Yes, it’s definitely a very important week. We are looking at what the possibility is of a recall. I’m definitely not going to make a call on that but we can at least say that if there is a recall, what that will do from a ratings agency perspective: we think that S&P post a recall will probably change their outlook from negative to stable. But unfortunately, the rating needs to remain unchanged at BB+. We can’t see that they will change it back into an investment grade. It takes an average of six years for a country to move back into that bracket.
So, from a positive side, negative to a stable outlook, similar with Moody’s – they will probably see that there is still a weak macroeconomic backdrop and the impact of the fiscal position. But the outlook would almost certainly change from negative to stable as well, from a Moody’s perspective and from a Fitch perspective we don’t think there will be any implication. So, to answer your question, a rating going from negative to stable is increasingly good for sentiment, so we will definitely see that the positiveness and the Africa or South African economy will improve again and we will see the possibility of an influx or an improvement of inflows into the economy. I mean, we have seen an outflow because of the political turmoil we have been seeing over the past few months. But it hasn’t been significant and we must remember that it is also based on the fact that the emerging markets generally have been doing well.

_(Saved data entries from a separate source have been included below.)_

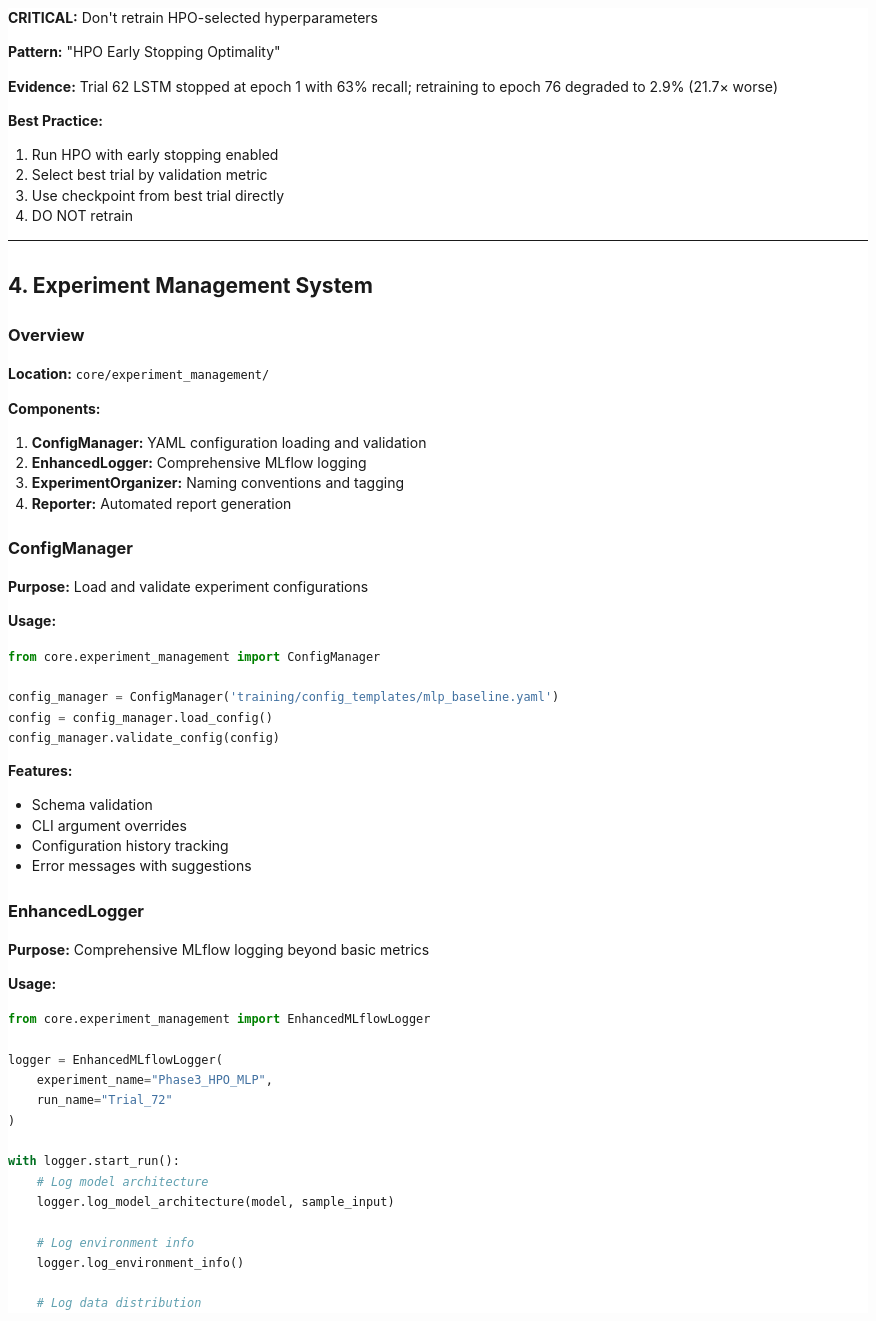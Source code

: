 **CRITICAL:** Don't retrain HPO-selected hyperparameters

**Pattern:** "HPO Early Stopping Optimality"

**Evidence:** Trial 62 LSTM stopped at epoch 1 with 63% recall; retraining to epoch 76 degraded to 2.9% (21.7× worse)

**Best Practice:**
1. Run HPO with early stopping enabled
2. Select best trial by validation metric
3. Use checkpoint from best trial directly
4. DO NOT retrain

---

## 4. Experiment Management System

### Overview

**Location:** `core/experiment_management/`

**Components:**
1. **ConfigManager:** YAML configuration loading and validation
2. **EnhancedLogger:** Comprehensive MLflow logging
3. **ExperimentOrganizer:** Naming conventions and tagging
4. **Reporter:** Automated report generation

### ConfigManager

**Purpose:** Load and validate experiment configurations

**Usage:**
```python
from core.experiment_management import ConfigManager

config_manager = ConfigManager('training/config_templates/mlp_baseline.yaml')
config = config_manager.load_config()
config_manager.validate_config(config)
```

**Features:**
- Schema validation
- CLI argument overrides
- Configuration history tracking
- Error messages with suggestions

### EnhancedLogger

**Purpose:** Comprehensive MLflow logging beyond basic metrics

**Usage:**
```python
from core.experiment_management import EnhancedMLflowLogger

logger = EnhancedMLflowLogger(
    experiment_name="Phase3_HPO_MLP",
    run_name="Trial_72"
)

with logger.start_run():
    # Log model architecture
    logger.log_model_architecture(model, sample_input)
    
    # Log environment info
    logger.log_environment_info()
    
    # Log data distribution
```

We can actually see that when Minister (Malusi) Gigaba was appointed as Finance Minister, that the rand didn’t move as much as what the market would have expected and this is purely and fortunately because the EM (emerging markets) environment was still doing well. Essentially, we will still remain a junk status economy, but we are still one of the better investment environments in Africa. We only have a few other countries that are investment grade, to name a few: Botswana, Namibia, Mauritius, and Morocco and we are still seen as the pillar of the economies in Africa.
A few weeks ago you and I were both at the World Economic Forum. What did you make of what Malusi Gigaba had to say about our economy?

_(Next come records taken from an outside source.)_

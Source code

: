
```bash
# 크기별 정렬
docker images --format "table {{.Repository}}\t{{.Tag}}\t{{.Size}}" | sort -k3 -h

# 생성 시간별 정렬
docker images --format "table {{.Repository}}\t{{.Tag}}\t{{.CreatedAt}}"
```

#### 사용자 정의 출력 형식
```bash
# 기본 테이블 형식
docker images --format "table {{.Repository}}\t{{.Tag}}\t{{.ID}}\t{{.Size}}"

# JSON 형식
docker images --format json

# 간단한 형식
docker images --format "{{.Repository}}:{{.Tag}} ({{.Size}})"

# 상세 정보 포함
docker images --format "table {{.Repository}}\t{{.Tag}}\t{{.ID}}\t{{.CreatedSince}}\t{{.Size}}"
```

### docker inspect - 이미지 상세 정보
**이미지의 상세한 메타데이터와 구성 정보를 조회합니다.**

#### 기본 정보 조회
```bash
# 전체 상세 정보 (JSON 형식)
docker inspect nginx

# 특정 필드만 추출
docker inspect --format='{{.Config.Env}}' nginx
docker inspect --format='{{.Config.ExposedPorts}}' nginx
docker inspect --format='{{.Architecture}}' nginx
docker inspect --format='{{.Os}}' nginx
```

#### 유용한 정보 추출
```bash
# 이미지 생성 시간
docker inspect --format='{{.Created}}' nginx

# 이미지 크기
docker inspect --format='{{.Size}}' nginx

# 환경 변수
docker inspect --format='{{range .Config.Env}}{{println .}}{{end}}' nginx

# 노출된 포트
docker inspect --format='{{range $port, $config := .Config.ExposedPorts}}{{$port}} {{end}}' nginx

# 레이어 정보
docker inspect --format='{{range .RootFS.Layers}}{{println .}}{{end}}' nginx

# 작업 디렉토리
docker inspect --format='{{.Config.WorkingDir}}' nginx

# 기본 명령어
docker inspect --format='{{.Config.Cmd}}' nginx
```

Yes, so very positive and it’s always nice to hear the positiveness, but we also need to be realistic about the growth rates we are going to see and then also the political instability that we’ve seen, how that will come out for the growth for South Africa this year. But one thing that I want to mention, during Minister Gigaba’s presentation there was a panel (some of the panel members from Europe) and the question was, “Will they still invest into South Africa?” And it was amazing to see that they were still very positive. They said that they will definitely continue nurturing the relationship with the South African government and definitely the private sector regardless of the recent downgrade, so that was very positive.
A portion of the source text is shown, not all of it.